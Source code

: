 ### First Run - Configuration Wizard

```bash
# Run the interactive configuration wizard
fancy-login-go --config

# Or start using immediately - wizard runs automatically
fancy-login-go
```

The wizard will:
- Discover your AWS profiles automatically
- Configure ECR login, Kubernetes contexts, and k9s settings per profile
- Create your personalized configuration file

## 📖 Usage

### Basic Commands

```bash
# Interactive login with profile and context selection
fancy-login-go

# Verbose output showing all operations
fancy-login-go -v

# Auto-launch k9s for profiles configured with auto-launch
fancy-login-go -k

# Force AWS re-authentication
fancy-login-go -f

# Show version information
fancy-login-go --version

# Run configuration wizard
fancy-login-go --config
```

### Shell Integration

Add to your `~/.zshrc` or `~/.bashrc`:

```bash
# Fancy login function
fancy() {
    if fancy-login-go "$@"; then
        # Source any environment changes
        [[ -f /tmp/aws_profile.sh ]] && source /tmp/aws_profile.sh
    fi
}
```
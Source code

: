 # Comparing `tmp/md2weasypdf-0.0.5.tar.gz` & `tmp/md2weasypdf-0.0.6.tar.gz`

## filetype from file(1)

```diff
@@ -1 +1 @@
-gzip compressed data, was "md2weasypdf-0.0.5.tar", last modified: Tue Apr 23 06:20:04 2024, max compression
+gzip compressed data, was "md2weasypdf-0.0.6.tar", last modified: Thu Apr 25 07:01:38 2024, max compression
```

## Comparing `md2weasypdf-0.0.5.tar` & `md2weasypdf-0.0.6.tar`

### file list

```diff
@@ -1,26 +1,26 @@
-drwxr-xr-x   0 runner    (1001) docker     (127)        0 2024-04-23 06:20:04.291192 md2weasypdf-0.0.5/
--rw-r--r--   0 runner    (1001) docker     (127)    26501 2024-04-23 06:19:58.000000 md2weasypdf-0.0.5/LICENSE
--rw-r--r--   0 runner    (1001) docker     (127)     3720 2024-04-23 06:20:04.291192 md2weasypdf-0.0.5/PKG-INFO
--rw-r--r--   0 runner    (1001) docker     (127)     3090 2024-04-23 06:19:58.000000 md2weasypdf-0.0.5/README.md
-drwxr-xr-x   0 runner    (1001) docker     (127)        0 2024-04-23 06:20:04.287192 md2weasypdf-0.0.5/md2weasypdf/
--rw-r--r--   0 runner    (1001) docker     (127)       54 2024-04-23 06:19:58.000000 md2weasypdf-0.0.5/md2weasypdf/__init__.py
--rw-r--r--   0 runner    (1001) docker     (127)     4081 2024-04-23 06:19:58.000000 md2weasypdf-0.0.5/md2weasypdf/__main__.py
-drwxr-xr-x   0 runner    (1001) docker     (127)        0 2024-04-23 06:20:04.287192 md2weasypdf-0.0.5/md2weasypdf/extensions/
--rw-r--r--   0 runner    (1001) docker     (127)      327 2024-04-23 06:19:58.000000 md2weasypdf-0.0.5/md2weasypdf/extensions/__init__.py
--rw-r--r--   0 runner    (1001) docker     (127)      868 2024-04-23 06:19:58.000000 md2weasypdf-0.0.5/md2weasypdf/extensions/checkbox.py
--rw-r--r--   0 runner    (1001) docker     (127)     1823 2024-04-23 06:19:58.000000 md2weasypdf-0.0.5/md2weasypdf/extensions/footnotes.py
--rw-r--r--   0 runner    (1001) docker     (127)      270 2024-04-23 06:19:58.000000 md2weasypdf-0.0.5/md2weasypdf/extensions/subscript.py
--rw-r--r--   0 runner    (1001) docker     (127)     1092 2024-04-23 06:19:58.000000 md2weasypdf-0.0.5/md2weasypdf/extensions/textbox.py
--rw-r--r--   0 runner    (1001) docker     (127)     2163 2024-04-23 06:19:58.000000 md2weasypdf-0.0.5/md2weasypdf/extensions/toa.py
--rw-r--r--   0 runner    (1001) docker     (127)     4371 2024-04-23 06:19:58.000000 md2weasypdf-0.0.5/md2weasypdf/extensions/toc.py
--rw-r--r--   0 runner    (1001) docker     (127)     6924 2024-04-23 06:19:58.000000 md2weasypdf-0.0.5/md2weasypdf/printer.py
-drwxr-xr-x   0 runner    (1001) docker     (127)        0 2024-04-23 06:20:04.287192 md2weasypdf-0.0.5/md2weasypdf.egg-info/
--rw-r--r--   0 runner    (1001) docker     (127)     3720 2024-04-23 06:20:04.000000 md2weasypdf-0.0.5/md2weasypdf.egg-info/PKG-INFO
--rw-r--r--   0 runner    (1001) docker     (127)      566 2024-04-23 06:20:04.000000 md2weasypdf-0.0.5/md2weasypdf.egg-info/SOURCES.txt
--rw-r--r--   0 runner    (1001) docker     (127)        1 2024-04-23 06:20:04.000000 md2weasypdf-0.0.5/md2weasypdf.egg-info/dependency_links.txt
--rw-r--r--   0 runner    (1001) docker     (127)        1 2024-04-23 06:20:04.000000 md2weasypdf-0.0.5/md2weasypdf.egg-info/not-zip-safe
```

§

▶ **What to work on**: When you reach the line that contains "- Discover your AWS profiles automatically", stop; output it and every line before it from the start of the data, exactly as written.

▶ **Expected output**:
Source code

: ### First Run - Configuration Wizard

```bash
# Run the interactive configuration wizard
fancy-login-go --config

# Or start using immediately - wizard runs automatically
fancy-login-go
```

The wizard will:
- Discover your AWS profiles automatically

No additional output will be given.